スタバも撤退した豪州でアマゾンは勝てるか

地元書店はアマゾン本格進出に微妙な面持ち

メルボルンに建設中のアマゾンの倉庫(写真:Asanka Brendon Ratnayake/The New York Times)

米書店大手のボーダーズが2002年、オーストラリア・メルボルンで最も有名な独立系書店リーディングスの向かいにオープンしたとき、小売りの専門家らはかび臭い古びた店はきらびやかなチェーン店との競争にさらされて悲劇的な結末を迎えると予測した。

だが実際には、地元の人々はボーダーズを拒絶し、同社を破産に追い込んだ。

スターバックスもまた、カフェに対するロイヤルティが絶対的なこの国で無残な形で失敗に終わった。そして、オーストラリアに倉庫を建設して大規模進出すると発表した米ネット通販大手アマゾンに対しては、読書好きな多くの国民が今度も同じ運命になればいい、とはばかることなく願っている。

「巨大企業がすべてをむさぼるやり方は好きじゃない」

「彼らを打ち負かしたい」と、リーディングスの共同経営者のマーク・ルッボはかつてボーダーズがあったライゴンストリートの対面を見つめながらアマゾンについて語った。「巨大企業がすべてをむさぼるやり方は好きじゃない」。

アマゾンが世界中の人々のショッピングの習慣をどれだけ支配するのかは、あらゆる業種の小売店が直面している問題だ。「どんなものでも買える店」を掲げるアマゾンは、歯磨き粉からテレビ、アダルトグッズに至るまで現在約4億の商品を取り扱っており、オーストラリアの小売りチェーンの一部は同社が4月に同国進出を発表して以来、株価の下落に見舞われている。

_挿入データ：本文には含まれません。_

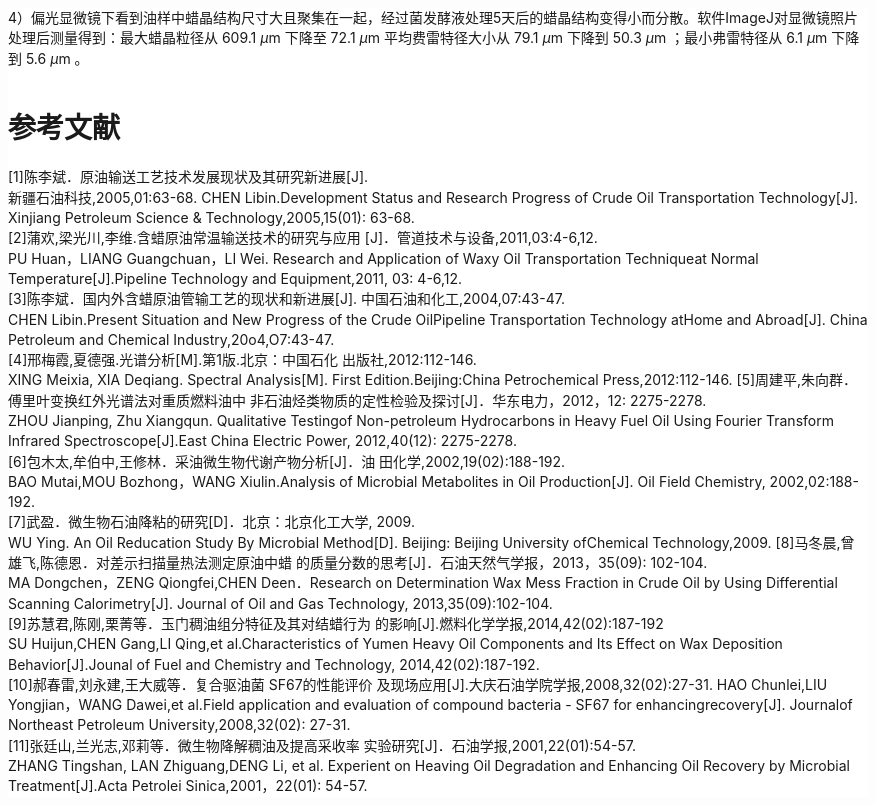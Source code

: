 4）偏光显微镜下看到油样中蜡晶结构尺寸大且聚集在一起，经过菌发酵液处理5天后的蜡晶结构变得小而分散。软件ImageJ对显微镜照片处理后测量得到：最大蜡晶粒径从 $6 0 9 . 1 ~ { \mu \mathrm { m } }$ 下降至 $7 2 . 1 ~ { \mu \mathrm { m } }$ 平均费雷特径大小从 $7 9 . 1 ~ { \mu \mathrm { m } }$ 下降到 ${ 5 0 . 3 \ \mu \mathrm { m } }$ ；最小弗雷特径从 $6 . 1 \ \mu \mathrm { m }$ 下降到 ${ 5 . 6 \ \mu \mathrm { m } }$ 。

# 参考文献

[1]陈李斌．原油输送工艺技术发展现状及其研究新进展[J].   
新疆石油科技,2005,01:63-68. CHEN Libin.Development Status and Research Progress of Crude Oil Transportation Technology[J]. Xinjiang Petroleum Science & Technology,2005,15(01): 63-68.   
[2]蒲欢,梁光川,李维.含蜡原油常温输送技术的研究与应用 [J]．管道技术与设备,2011,03:4-6,12.   
PU Huan，LIANG Guangchuan，LI Wei. Research and Application of Waxy Oil Transportation Techniqueat Normal Temperature[J].Pipeline Technology and Equipment,2011, 03: 4-6,12.   
[3]陈李斌．国内外含蜡原油管输工艺的现状和新进展[J]. 中国石油和化工,2004,07:43-47.   
CHEN Libin.Present Situation and New Progress of the Crude OilPipeline Transportation Technology atHome and Abroad[J]. China Petroleum and Chemical Industry,20o4,O7:43-47.   
[4]邢梅霞,夏德强.光谱分析[M].第1版.北京：中国石化 出版社,2012:112-146.   
XING Meixia, XIA Deqiang. Spectral Analysis[M]. First Edition.Beijing:China Petrochemical Press,2012:112-146. [5]周建平,朱向群．傅里叶变换红外光谱法对重质燃料油中 非石油烃类物质的定性检验及探讨[J]．华东电力，2012，12: 2275-2278.   
ZHOU Jianping, Zhu Xiangqun. Qualitative Testingof Non-petroleum Hydrocarbons in Heavy Fuel Oil Using Fourier Transform Infrared Spectroscope[J].East China Electric Power, 2012,40(12): 2275-2278.   
[6]包木太,牟伯中,王修林．采油微生物代谢产物分析[J]．油 田化学,2002,19(02):188-192.   
BAO Mutai,MOU Bozhong，WANG Xiulin.Analysis of Microbial Metabolites in Oil Production[J]. Oil Field Chemistry, 2002,02:188-192.   
[7]武盈．微生物石油降粘的研究[D]．北京：北京化工大学, 2009.   
WU Ying. An Oil Reducation Study By Microbial Method[D]. Beijing: Beijing University ofChemical Technology,2009. [8]马冬晨,曾雄飞,陈德恩．对差示扫描量热法测定原油中蜡 的质量分数的思考[J]．石油天然气学报，2013，35(09): 102-104.   
MA Dongchen，ZENG Qiongfei,CHEN Deen．Research on Determination Wax Mess Fraction in Crude Oil by Using Differential Scanning Calorimetry[J]. Journal of Oil and Gas Technology, 2013,35(09):102-104.   
[9]苏慧君,陈刚,栗菁等．玉门稠油组分特征及其对结蜡行为 的影响[J].燃料化学学报,2014,42(02):187-192   
SU Huijun,CHEN Gang,LI Qing,et al.Characteristics of Yumen Heavy Oil Components and Its Effect on Wax Deposition Behavior[J].Jounal of Fuel and Chemistry and Technology, 2014,42(02):187-192.   
[10]郝春雷,刘永建,王大威等．复合驱油菌 SF67的性能评价 及现场应用[J].大庆石油学院学报,2008,32(02):27-31. HAO Chunlei,LIU Yongjian，WANG Dawei,et al.Field application and evaluation of compound bacteria - SF67 for enhancingrecovery[J]. Journalof Northeast Petroleum University,2008,32(02): 27-31.   
[11]张廷山,兰光志,邓莉等．微生物降解稠油及提高采收率 实验研究[J]．石油学报,2001,22(01):54-57.   
ZHANG Tingshan, LAN Zhiguang,DENG Li, et al. Experient on Heaving Oil Degradation and Enhancing Oil Recovery by Microbial Treatment[J].Acta Petrolei Sinica,2001，22(01): 54-57.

しかし、オーストラリア人の読書の習慣を変えることは、並大抵のことではないだろう。本が今後を占う象徴的なものであるのは、アマゾンがこの国に参入した最初の商品だからでも、同社が新規市場に参入する際には本から始めることが多いからでもなく、本と書店はオーストラリアらしさと、地元産業を大切にする同国のエコシステムと緊密に関係しているからだ。